Joe Conason's Journal

Bush backers go to the trenches, and those who dare to criticize are labeled "Defenders of Saddam."

Published February 7, 2003 9:11PM (EST)

Objectively repellent
"Defenders of Saddam" is now the epithet of choice that war enthusiasts substitute for argument with those of us who believe that war really should be the last resort in Iraq. William Safire uses such extreme invective today twice in his second paragraph. He applies the broad, smearing brush to anyone who doesn't assent to the immediate imperative of invasion. That must include Safire's employers on the page opposite his column, who today reiterated their position: "Because the consequences of war are so terrible, and the cost of rebuilding Iraq so great, the United States cannot afford to confront Iraq without broad international support." The Times editorial board has insisted all along that inspections backed by force are the best alternative to war. If that makes them protectors and defenders of Saddam, the Hitler of our time, it is hard to understand why Safire dishonorably continues to accept their patronage.

This abusive language (and abuse of language) is now a habit among some on the right. To disagree is to be subjected to accusations of disloyalty, appeasement and so on. Colin Powell, suddenly hailed as the patron saint of intervention, has been denounced as an appeaser and worse many times over during the past year, usually by people whose keen appetite for a war in which others will fight and die is more than a little unbecoming.

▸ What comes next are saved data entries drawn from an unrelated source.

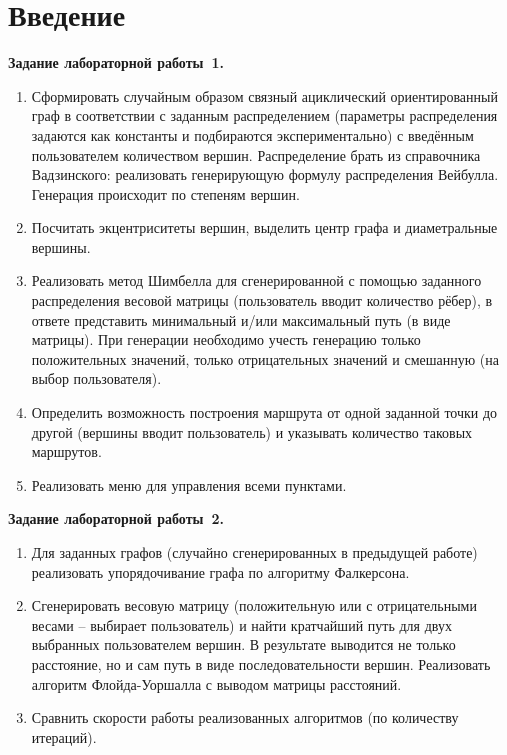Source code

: \section*{Введение}

\textbf{Задание лабораторной работы~1.}
\begin{enumerate}
    \item Сформировать случайным образом связный ациклический ориентированный граф
    в соответствии с заданным распределением (параметры распределения задаются как
    константы и подбираются экспериментально) с введённым пользователем количеством
    вершин. Распределение брать из справочника Вадзинского: реализовать генерирующую
    формулу распределения Вейбулла. Генерация происходит по степеням вершин.

    \item Посчитать экцентриситеты вершин, выделить центр графа и диаметральные вершины.

    \item Реализовать метод Шимбелла для сгенерированной с помощью заданного распределения
    весовой матрицы (пользователь вводит количество рёбер), в ответе представить минимальный
    и/или максимальный путь (в виде матрицы). При генерации необходимо учесть генерацию
    только положительных значений, только отрицательных значений и смешанную (на выбор
    пользователя).

    \item Определить возможность построения маршрута от одной заданной точки до другой
    (вершины вводит пользователь) и указывать количество таковых маршрутов.

    \item Реализовать меню для управления всеми пунктами.
\end{enumerate}

\textbf{Задание лабораторной работы~2.}
\begin{enumerate}
    \item Для заданных графов (случайно сгенерированных в предыдущей работе)
    реализовать упорядочивание графа по алгоритму Фалкерсона.

    \item Сгенерировать весовую матрицу (положительную или с отрицательными весами --
    выбирает пользователь) и найти кратчайший путь для двух выбранных пользователем
    вершин. В результате выводится не только расстояние, но и сам путь в виде
    последовательности вершин. Реализовать алгоритм Флойда-Уоршалла с выводом матрицы
    расстояний.

    \item Сравнить скорости работы реализованных алгоритмов (по количеству итераций).
\end{enumerate}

According to Andrew Sullivan, for instance, my opinion about the continuation of inspections as an alternative to war makes me "objectively" an ally of Saddam. How ironic it is that when the self-styled Orwell becomes agitated, he reaches immediately for the rhetorical slime of Stalinism. "Objectively" is an artifact of the smelly cant that Orwell specifically rejected -- a term habitually used by Communists to defame opponents with the accusation that they were "objectively" allies of fascism and imperialism. Now we see certain scoundrels using the same defamatory tactic to inhibit debate about Iraq.

Objectively then, as Sullivan would say, everyone who has endorsed inspections or expressed skepticism about war must be Saddam's stooge, from retired Gen. Anthony Zinni, the president's Mideast envoy, to the editorial writers at the Houston Chronicle, the president's supportive hometown newspaper, who yesterday urged Secretary Powell "to explain why the U.N. weapons inspection regime was worth signing onto a few weeks ago, but doesn't merit an adequate opportunity to be carried out." (Two former National Security Council staffers raise important questions about the administration's war policy here.)

To the extent that Safire and Sullivan make a coherent argument, they seem to say that unless Saddam disarms voluntarily and completely tomorrow, we must rain cruise missiles on Baghdad next week. The true success or failure of inspections is irrelevant to their position -- and perhaps they ought to stop pretending otherwise.

Recent history makes nonsense of the false, constricted choice presented by the war enthusiasts. For seven years, between 1991 and 1998, inspections worked and Iraq was wholly contained. I wonder whether Sullivan would be so honest as to inform his readers how much Iraqi ordnance was discovered and destroyed during that period. This 1997 USIA release provides some measure of the magnitude of weaponry and production equipment Saddam lost before he decided to foreclose that process. It dwarfs the amounts discussed by Powell yesterday. Insisting on continued, intrusive inspections is no favor to Saddam -- nor to the Islamist enemies of the United States who anticipate a propaganda bonanza from the suffering our forces would inflict on the Iraqi people in war. Perhaps that makes the advocates of war "objectively" allies of Osama. Much of what Sullivan says, like his assertion that the current U.N. inspections are "fruitless" and will find nothing, is self-contradictory. After two months, the inspectors already have discovered warheads, documents and chemical weapon precursors that Sullivan and others earlier pronounced "very serious." What is to stop the U.N. from putting hundreds more inspectors in country, with U-2 surveillance and other sophisticated methods? Why not reserve what the president called the "last resort" for the moment when Saddam resists those measures?

Yesterday Kofi Annan warned Baghdad that Iraq must cooperate with the inspectors or face eventual judgment by the Security Council. He's right. Let's wait and see what Hans Blix -- who, like Powell, has recently been praised for his toughness by those who earlier disparaged him -- says in his next report before we rush to war.

Meanwhile, I can only hope that when Sullivan misleads his readers about my views, they will take the trouble to read what I've actually written. That's always a necessary precaution with Sullivan, as he demonstrates today with his "three cheers" for Mary McGrory. Anyone who doesn't read her column wouldn't know that she concludes her praise for Powell with this sentence: "I'm not ready for war yet." Until she's ready, I suppose that makes her a "protector of Saddam," too.